WGSL 2020 08 18

Dean Jackson	:	Chair
Dan Sinclair	:	⌨️ Scribe
Google Meet	:	Location
https://webgpu.dev/wgsl	:	Specification
WGSL Issues	:	Open Issues
Marked Issues	:	Meeting Issues

Tentative Agenda

2020-08-11 Action item review:
- Apple: Will look into validating grammar on CI.
- MM: Updated proposal for #854
Valid or invalid: Return statement in the middle of a function body (#996)
snake_case or lowerCamelCase or UpperCamelCase? (#993)
Support #line directive (#606)
Extern declarations (#883)
Function overloading (#876)
Introduce Subgroup Operations Extension (#954)
Move array stride decoration to the struct fields instead of types (#960)
Invariant qualifier (#893)
Support .length() for runtime-sized arrays (#989)
WGSL should require uniform storage class variables to be block decorated. (#1004)
Shader portability (and performance portability). (#895)

📋 Attendance

WIP, the list of all the people invited to the meeting.

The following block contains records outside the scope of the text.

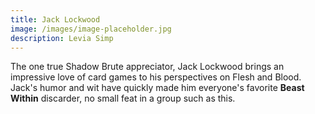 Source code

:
 ```yaml
---
title: Jack Lockwood
image: /images/image-placeholder.jpg
description: Levia Simp
---
```


The one true Shadow Brute appreciator, Jack Lockwood brings an impressive love of card games to his perspectives on Flesh and Blood. Jack's humor and wit have quickly made him everyone's favorite **Beast Within** discarder, no small feat in a group such as this.
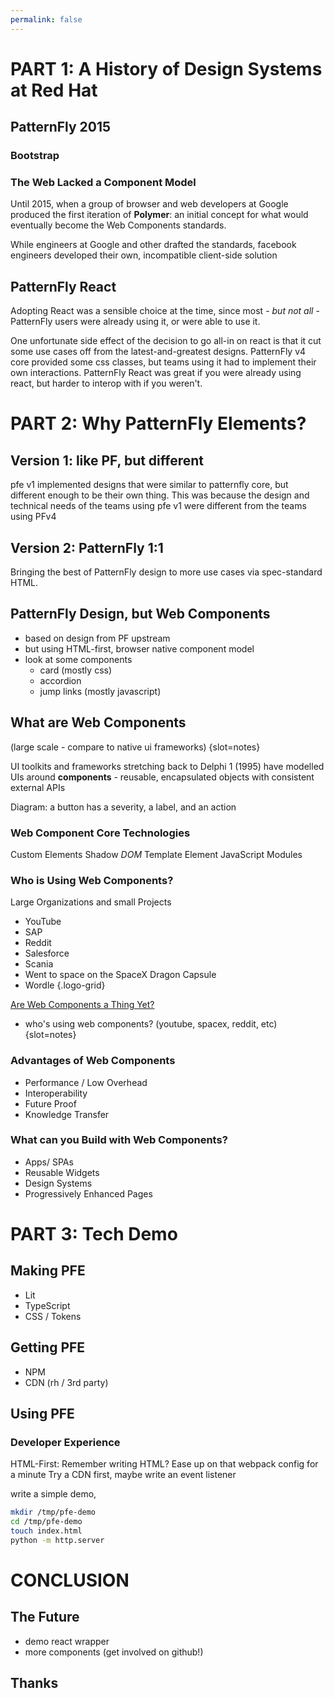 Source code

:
 ```yaml
---
permalink: false
---
```


# PART 1: A History of Design Systems at Red Hat

## PatternFly 2015
### Bootstrap
### The Web Lacked a Component Model
Until 2015, when a group of browser and web developers at Google produced the 
first iteration of **Polymer**: an initial concept for what would eventually 
become the Web Components standards.

While engineers at Google and other drafted the standards, facebook engineers 
developed their own, incompatible client-side solution

## PatternFly React
Adopting React was a sensible choice at the time, since most - *but not all* - 
PatternFly users were already using it, or were able to use it.

One unfortunate side effect of the decision to go all-in on react is that it cut 
some use cases off from the latest-and-greatest designs. PatternFly v4 core 
provided some css classes, but teams using it had to implement their own 
interactions. PatternFly React was great if you were already using react, but 
harder to interop with if you weren't.

# PART 2: Why PatternFly Elements?

## Version 1: like PF, but different
pfe v1 implemented designs that were similar to patternfly core, but different 
enough to be their own thing. This was because the design and technical needs of 
the teams using pfe v1 were different from the teams using PFv4

## Version 2: PatternFly 1:1
Bringing the best of PatternFly design to more use cases via spec-standard HTML.

## PatternFly Design, but Web Components
- based on design from PF upstream
- but using HTML-first, browser native component model
- look at some components
    - card (mostly css)
    - accordion
    - jump links (mostly javascript)

## What are Web Components
(large scale - compare to native ui frameworks) {slot=notes}

UI toolkits and frameworks stretching back to Delphi 1 (1995) have modelled UIs 
around **components** - reusable, encapsulated objects with consistent external 
APIs

Diagram: a button has a severity, a label, and an action

### Web Component Core Technologies
<figure-img src="ce.svg">Custom Elements</figure-img>
<figure-img src="sd.svg" haha="jokes">Shadow *DOM*</figure-img>
<figure-img src="te.svg">Template Element</figure-img>
<figure-img src="esm.svg">JavaScript Modules</figure-img>

### Who is Using Web Components?
Large Organizations and small Projects
- YouTube
- SAP
- Reddit
- Salesforce
- Scania
- Went to space on the SpaceX Dragon Capsule
- Wordle
{.logo-grid}

[Are Web Components a Thing Yet?](https://arewebcomponentsathingyet.com)
- who's using web components? (youtube, spacex, reddit, etc)
{slot=notes}

### Advantages of Web Components
- Performance / Low Overhead
- Interoperability
- Future Proof
- Knowledge Transfer

### What can you Build with Web Components?
- Apps/ SPAs
- Reusable Widgets
- Design Systems
- Progressively Enhanced Pages

# PART 3: Tech Demo

## Making PFE
- Lit
- TypeScript
- CSS / Tokens

## Getting PFE
- NPM
- CDN (rh / 3rd party)

## Using PFE
### Developer Experience
HTML-First: Remember writing HTML?
Ease up on that webpack config for a minute
Try a CDN first, maybe write an event listener

write a simple demo,

```bash
mkdir /tmp/pfe-demo
cd /tmp/pfe-demo
touch index.html
python -m http.server
```

# CONCLUSION
## The Future
  - demo react wrapper
  - more components (get involved on github!)

## Thanks
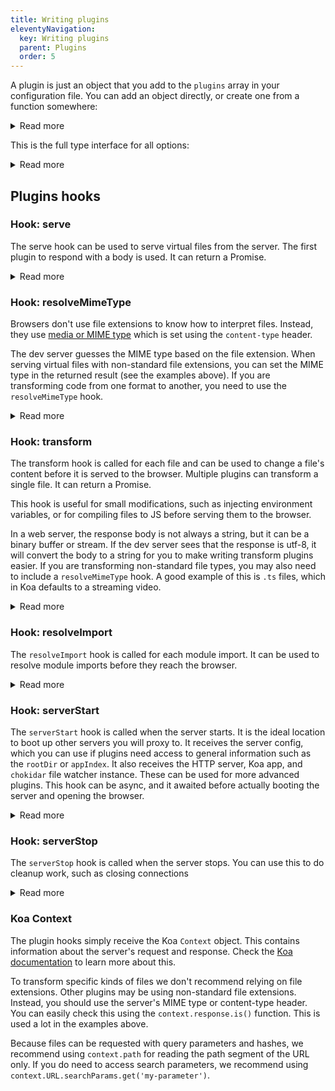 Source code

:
 ```yaml
---
title: Writing plugins
eleventyNavigation:
  key: Writing plugins
  parent: Plugins
  order: 5
---
```


A plugin is just an object that you add to the `plugins` array in your configuration file. You can add an object directly, or create one from a function somewhere:

<details>
  <summary>Read more</summary>

In your `web-dev-server.config.js` or `web-test-runner.config.js`:

```js
import awesomePlugin from 'awesome-plugin';

export default {
  plugins: [
    // use a plugin
    awesomePlugin({ someOption: 'someProperty' }),
    // create an inline plugin
    {
      name: 'my-plugin',
      transform(context) {
        if (context.response.is('html')) {
          return { body: context.body.replace(/<base href=".*">/, '<base href="/foo/">') };
        }
      },
    },
  ],
};
```

</details>

This is the full type interface for all options:

<details>
  <summary>Read more</summary>

```ts
import { FSWatcher } from 'chokidar';
import Koa, { Context } from 'koa';
import { Server } from 'net';

import { DevServerCoreConfig, Logger, EventStreamManager } from '@web/dev-server-core';

export type ServeResult =
  | void
  | string
  | { body: string; type?: string; headers?: Record<string, string> };
export type TransformResult =
  | void
  | string
  | { body?: string; headers?: Record<string, string>; transformCache?: boolean };
export type ResolveResult = void | string | { id?: string };
export type ResolveMimeTypeResult = void | string | { type?: string };

export interface ServerArgs {
  config: DevServerCoreConfig;
  app: Koa;
  server: Server;
  fileWatcher: FSWatcher;
  logger: Logger;
  eventStreams: EventStreamManager;
}

export interface Plugin {
  name: string;
  injectEventStream?: boolean;
  serverStart?(args: ServerArgs): void | Promise<void>;
  serverStop?(): void | Promise<void>;
  serve?(context: Context): ServeResult | Promise<ServeResult>;
  transform?(context: Context): TransformResult | Promise<TransformResult>;
  transformCacheKey?(context: Context): string | undefined | Promise<string> | Promise<undefined>;
  resolveImport?(args: {
    source: string;
    context: Context;
  }): ResolveResult | Promise<ResolveResult>;
  resolveMimeType?(context: Context): ResolveMimeTypeResult | Promise<ResolveMimeTypeResult>;
}
```

</details>

## Plugins hooks

### Hook: serve

The serve hook can be used to serve virtual files from the server. The first plugin to respond with a body is used. It can return a Promise.

<details>
<summary>Read more</summary>

Serve an auto generated `index.html`:

```js
const indexHTML = generateIndexHTML();

export default {
  plugins: [
    {
      name: 'my-plugin',
      serve(context) {
        if (context.path === '/index.html') {
          return indexHTML;
        }
      },
    },
  ],
};
```

Serve a virtual module:

```js
export default {
  plugins: [
    {
      name: 'my-plugin',
      serve(context) {
        if (context.path === '/messages.js') {
          return 'export default "Hello world";';
        }
      },
    },
  ],
};
```

The file extension is used to infer the mime type to respond with. If you are using a non-standard file extension you need to use the `type` property to set it explicitly:

```js
export default {
  plugins: [
    {
      name: 'my-plugin',
      serve(context) {
        if (context.path === '/foo.xyz') {
          return { body: 'console.log("foo bar");', type: 'js' };
        }
      },
    },
  ],
};
```

</details>

### Hook: resolveMimeType

Browsers don't use file extensions to know how to interpret files. Instead, they use [media or MIME type](https://developer.mozilla.org/en-US/docs/Web/HTTP/Basics_of_HTTP/MIME_types) which is set using the `content-type` header.

The dev server guesses the MIME type based on the file extension. When serving virtual files with non-standard file extensions, you can set the MIME type in the returned result (see the examples above). If you are transforming code from one format to another, you need to use the `resolveMimeType` hook.

<details>
<summary>Read more</summary>

The returned MIME type can be a file extension, this will be used to set the corresponding default MIME type. For example `js` resolves to `application/javascript` and `css` to `text/css`.

```js
export default {
  plugins: [
    {
      name: 'my-plugin',
      resolveMimeType(context) {
        // change all MD files to HTML
        if (context.path.endsWith('.md')) {
          return 'html';
        }
      },
    },
    {
      name: 'my-plugin',
      resolveMimeType(context) {
        // change all CSS files to JS, except for a specific file
        if (context.path.endsWith('.css') && context.path !== '/global.css') {
          return 'js';
        }
      },
    },
  ],
};
```

You can use a mime type shorthand, such as `js` or `css`. Koa will resolve this to the full mimetype. It is also possible to set the full mime type directly:

```js
export default {
  plugins: [
    {
      name: 'my-plugin',
      resolveMimeType(context) {
        if (context.response.is('md')) {
          return 'text/html';
        }
      },
    },
  ],
};
```

</details>

### Hook: transform

The transform hook is called for each file and can be used to change a file's content before it is served to the browser. Multiple plugins can transform a single file. It can return a Promise.

This hook is useful for small modifications, such as injecting environment variables, or for compiling files to JS before serving them to the browser.

In a web server, the response body is not always a string, but it can be a binary buffer or stream. If the dev server sees that the response is utf-8, it will convert the body to a string for you to make writing transform plugins easier. If you are transforming non-standard file types, you may also need to include a `resolveMimeType` hook. A good example of this is `.ts` files, which in Koa defaults to a streaming video.

<details>
  <summary>Read more</summary>

Rewrite the base path of your application for local development;

```js
export default {
  plugins: [
    {
      name: 'my-plugin',
      transform(context) {
        if (context.path === '/index.html') {
          const transformedBody = context.body.replace(/<base href=".*">/, '<base href="/foo/">');
          return transformedBody;
        }
      },
    },
  ],
};
```

Inject a script to set global variables during local development:

```js
export default {
  plugins: [
    {
      name: 'my-plugin',
      transform(context) {
        if (context.path === '/index.html') {
          const transformedBody = context.body.replace(
            '</head>',
            '<script>window.process = { env: { NODE_ENV: "development" } }</script></head>',
          );
          return transformedBody;
        }
      },
    },
  ],
};
```

Inject environment variables into a JS module:

```js
import fs from 'fs';

const packageJson = JSON.parse(fs.readFileSync('package.json', 'utf-8'));

export default {
  plugins: [
    {
      name: 'my-plugin',
      transform(context) {
        if (context.path === '/src/environment.js') {
          return `export const version = '${packageJson.version}';`;
        }
      },
    },
  ],
};
```

Transform markdown to HTML:

```js
import { markdownToHTML } from 'markdown-to-html-library';

export default {
  plugins: [
    {
      name: 'my-plugin',
      resolveMimeType(context) {
        // this ensures the browser interprets .md files as .html
        if (context.path.endsWith('.md')) {
          return 'html';
        }
      },

      async transform(context) {
        // this will transform all MD files. if you only want to transform certain MD files
        // you can check context.path
        if (context.path.endsWith('.md')) {
          const html = await markdownToHTML(body);

          return html;
        }
      },
    },
  ],
};
```

Polyfill CSS modules in JS:

```js
export default {
  plugins: [
    {
      name: 'my-plugin',
      resolveMimeType(context) {
        if (context.path.endsWith('.css')) {
          return 'js';
        }
      },

      async transform(context) {
        if (context.path.endsWith('.css')) {
          const stylesheet = `
            const stylesheet = new CSSStyleSheet();
            stylesheet.replaceSync(${JSON.stringify(body)});
            export default stylesheet;
          `;

          return stylesheet;
        }
      },
    },
  ],
};
```

</details>

### Hook: resolveImport

The `resolveImport` hook is called for each module import. It can be used to resolve module imports before they reach the browser.

<details>
  <summary>Read more</summary>

The dev server already resolves module imports when the `--node-resolve` flag is turned on. You can do the resolving yourself, or overwrite it for some files.

The hook receives the import string and should return the string to replace it with. This should be a browser-compatible path, not a file path.

```js
export default {
  plugins: [
    {
      name: 'my-plugin',
      async resolveImport({ source, context }) {
        const resolvedImport = fancyResolveLibrary(source);
        return resolvedImport;
      },
    },
  ],
};
```

</details>

### Hook: serverStart

The `serverStart` hook is called when the server starts. It is the ideal location to boot up other servers you will proxy to. It receives the server config, which you can use if plugins need access to general information such as the `rootDir` or `appIndex`. It also receives the HTTP server, Koa app, and `chokidar` file watcher instance. These can be used for more advanced plugins. This hook can be async, and it awaited before actually booting the server and opening the browser.

<details>
<summary>Read more</summary>

Accessing the serverStart parameters:

```js
function myFancyPlugin() {
  let rootDir;

  return {
    name: 'my-plugin',
    serverStart({ config, app, server, fileWatcher }) {
      // take the rootDir to access it later
      rootDir = config.rootDir;

      // register a koa middleware directly
      app.use((context, next) => {
        console.log(context.path);
        return next();
      });

      // register a file to be watched
      fileWatcher.add('/foo.md');
    },
  };
}

export default {
  plugins: [myFancyPlugin()],
};
```

Boot up another server for proxying in serverStart:

```js
import proxy from 'koa-proxies';

export default {
  plugins: [
    {
      name: 'my-plugin',
      async serverStart({ app }) {
        // set up a proxy for certain requests
        app.use(
          proxy('/api', {
            target: 'http://localhost:9001',
          }),
        );

        // boot up the other server because it is awaited the dev server will also wait for it
        await startOtherServer({ port: 9001 });
      },
    },
  ],
};
```

</details>

### Hook: serverStop

The `serverStop` hook is called when the server stops. You can use this to do cleanup work, such as closing connections

<details>
<summary>Read more</summary>

```js
function myFancyPlugin() {
  return {
    name: 'my-plugin',
    serverStop() {
      // cleanup
    },
  };
}

export default {
  plugins: [myFancyPlugin()],
};
```

Boot up another server for proxying in serverStart:

</details>

### Koa Context

The plugin hooks simply receive the Koa `Context` object. This contains information about the server's request and response. Check the [Koa documentation](https://koajs.com/) to learn more about this.

To transform specific kinds of files we don't recommend relying on file extensions. Other plugins may be using non-standard file extensions. Instead, you should use the server's MIME type or content-type header. You can easily check this using the `context.response.is()` function. This is used a lot in the examples above.

Because files can be requested with query parameters and hashes, we recommend using `context.path` for reading the path segment of the URL only. If you do need to access search parameters, we recommend using `context.URL.searchParams.get('my-parameter')`.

In bold, the people that have been seen in the meeting:

Apple
- Dean Jackson
- Fil Pizlo
- Myles C. Maxfield
- Robin Morisset
Google
- Dan Sinclair
- David Neto
- Kai Ninomiya
- Ryan Harrison
- Sarah Mashayekhi
Intel
- Yunchao He
- Narifumi Iwamoto
Microsoft
- Damyan Pepper
- Rafael Cintron
- Greg Roth
- Michael Dougherty
- Tex Riddell
Mozilla
- Dzmitry Malyshau
- Jeff Gilbert
Joshua Groves
Mehmet Oguz Derin
Timo de Kort
Lukasz Pasek
Tyler Larson
Pelle Johnsen
Matijs Toonen
Hamada Gasmallah
Dominic Cerisano

⚖️ Discussion

2020-08-11 Action item review

Apple: Will look into validating grammar on CI.
- No update
MM: Updated proposal for #854
- No update

Valid or invalid: Return statement in the middle of a function body ([#996](https://github.com/gpuweb/gpuweb/issues/996))

DS: My preference is to disallow it for now. Easier to not have it.
RM: Just to be clear, return in middle of block.
DS: Yes, basically, if there is a return it must be the last statement in a block.
GR: Usually only seen as bugs
DS: Possibly useful for debugging
DN: You could also do if(true) { return; } as well.
DJ: Ok, disallow for now. Will move to resolved.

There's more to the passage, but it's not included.